In 1968 the Llanfaes SARO site, along with an engineering works in Llangefni were merged as part of the Cammell Laird shipbuilding firm, to become Laird (Anglesey). By the 1990s this had become owned by Faun Group, who in 1997 opened a new works in Llangefni and the decaying wartime hangars and buildings finally fell into disuse. Aluminium construction still remains the core activity of the firm at Llangefni, but the Llanfaes site is no longer in use.

==Archaeological investigation==
A proposal to construct sewage treatment works within the area of the scheduled monument required a thorough archaeological investigation, which was carried out by Gwynedd Archaeological Trust in the summer of 1991, to establish the nature and extent of any buried features. The sewage works were subsequently built in the southern corner of the site. The 1991 excavations opened a series of trenches in some of the more accessible parts of what had become an area of dense tree cover. The main existing structure in the area is the large concrete turning circle from the 1940s flying boat activities. The Friary Church itself stood some 20 metres north of the circle, and did not form part of the study area. Two trenches close to the circle proved particularly rich in finds relating to the friary graveyard and boundary wall. The largest of these, Trench E, on the down-slope (east) side of the circle, revealed seven phases of activity.

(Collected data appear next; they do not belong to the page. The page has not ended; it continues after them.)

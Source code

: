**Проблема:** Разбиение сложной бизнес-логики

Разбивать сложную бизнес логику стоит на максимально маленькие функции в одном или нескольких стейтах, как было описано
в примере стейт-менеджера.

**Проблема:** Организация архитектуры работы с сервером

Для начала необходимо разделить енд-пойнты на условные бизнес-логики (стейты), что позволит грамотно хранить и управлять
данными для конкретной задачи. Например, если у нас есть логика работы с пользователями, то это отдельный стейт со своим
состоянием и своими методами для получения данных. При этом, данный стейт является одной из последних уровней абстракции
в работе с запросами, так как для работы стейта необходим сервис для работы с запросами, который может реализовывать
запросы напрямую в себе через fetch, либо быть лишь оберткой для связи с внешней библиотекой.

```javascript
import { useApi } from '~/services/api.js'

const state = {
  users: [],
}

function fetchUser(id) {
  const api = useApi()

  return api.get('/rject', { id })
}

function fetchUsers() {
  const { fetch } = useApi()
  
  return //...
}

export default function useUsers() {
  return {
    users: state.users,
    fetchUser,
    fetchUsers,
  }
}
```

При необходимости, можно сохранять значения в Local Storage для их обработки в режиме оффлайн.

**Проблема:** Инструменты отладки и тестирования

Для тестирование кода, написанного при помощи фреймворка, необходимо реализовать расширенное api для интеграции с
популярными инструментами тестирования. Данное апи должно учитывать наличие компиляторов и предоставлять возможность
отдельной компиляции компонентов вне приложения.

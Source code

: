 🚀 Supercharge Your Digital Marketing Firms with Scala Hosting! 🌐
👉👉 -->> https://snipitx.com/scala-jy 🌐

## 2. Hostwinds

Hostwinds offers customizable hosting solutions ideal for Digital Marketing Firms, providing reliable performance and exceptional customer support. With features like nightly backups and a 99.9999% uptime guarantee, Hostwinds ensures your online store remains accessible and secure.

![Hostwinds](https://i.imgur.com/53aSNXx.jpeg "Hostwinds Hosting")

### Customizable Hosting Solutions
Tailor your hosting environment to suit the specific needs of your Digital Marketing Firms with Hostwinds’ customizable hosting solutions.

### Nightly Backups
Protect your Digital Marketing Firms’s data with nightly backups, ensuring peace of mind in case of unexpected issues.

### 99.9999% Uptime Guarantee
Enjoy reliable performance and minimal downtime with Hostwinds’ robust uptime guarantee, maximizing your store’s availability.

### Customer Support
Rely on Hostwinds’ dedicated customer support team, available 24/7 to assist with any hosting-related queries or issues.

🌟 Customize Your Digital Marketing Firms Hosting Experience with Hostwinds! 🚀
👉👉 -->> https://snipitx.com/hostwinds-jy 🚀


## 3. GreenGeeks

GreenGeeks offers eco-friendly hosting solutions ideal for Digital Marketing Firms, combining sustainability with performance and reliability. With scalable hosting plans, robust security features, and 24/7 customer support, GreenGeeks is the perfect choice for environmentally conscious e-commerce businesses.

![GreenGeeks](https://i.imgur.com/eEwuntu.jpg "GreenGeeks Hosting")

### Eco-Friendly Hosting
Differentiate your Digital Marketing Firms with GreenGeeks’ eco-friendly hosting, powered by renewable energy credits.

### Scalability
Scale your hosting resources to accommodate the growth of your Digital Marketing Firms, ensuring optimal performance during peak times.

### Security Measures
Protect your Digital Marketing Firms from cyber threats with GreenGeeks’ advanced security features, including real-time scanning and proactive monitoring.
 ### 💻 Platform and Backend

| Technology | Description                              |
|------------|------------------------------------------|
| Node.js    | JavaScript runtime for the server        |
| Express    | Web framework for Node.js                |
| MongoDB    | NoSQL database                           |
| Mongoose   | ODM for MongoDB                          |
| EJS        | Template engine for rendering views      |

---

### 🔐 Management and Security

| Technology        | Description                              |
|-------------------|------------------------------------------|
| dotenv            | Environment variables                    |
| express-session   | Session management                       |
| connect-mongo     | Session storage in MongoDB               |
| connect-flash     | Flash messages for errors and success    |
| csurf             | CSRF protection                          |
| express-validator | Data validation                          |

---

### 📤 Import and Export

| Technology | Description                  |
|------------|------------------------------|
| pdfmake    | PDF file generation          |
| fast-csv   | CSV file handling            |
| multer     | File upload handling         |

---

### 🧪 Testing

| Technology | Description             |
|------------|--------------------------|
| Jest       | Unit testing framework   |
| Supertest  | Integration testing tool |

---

1. Graves from an early period of the friary's history. These were cut alongside a boundary wall and drain of broadly the same date.
2. Graves on a slightly different alignment were dug at a later period.
3. A second wall, with further graves, were cut through the earlier graves, which by then must have been unmarked and forgotten.
4. Two grave holes with no contents. This suggests these were disinterred and relocated when the friary was dissolved in 1538. (Earlier burials were left in situ.)
5. A cobbled surface. This was probably laid during construction of the 1623 'Friars House'
6. An accumulation of 0.25 m of clay soil, had occurred, whilst a trackway running north-south remained as a depression feature.
7. The sunken track was filled in, the site levelled up with clay and gravel, and finally tarmacked, all during the 20th century.
Other trenches had much less archaeology. The west (up-slope) side of the circle had been cut down to the natural to give a level area for the circle, so that archaeology there had been lost. The trenches south of the circle revealed nothing of interest apart from the trackway/road, and so that area was deemed permissible for the sewage treatment works to be built.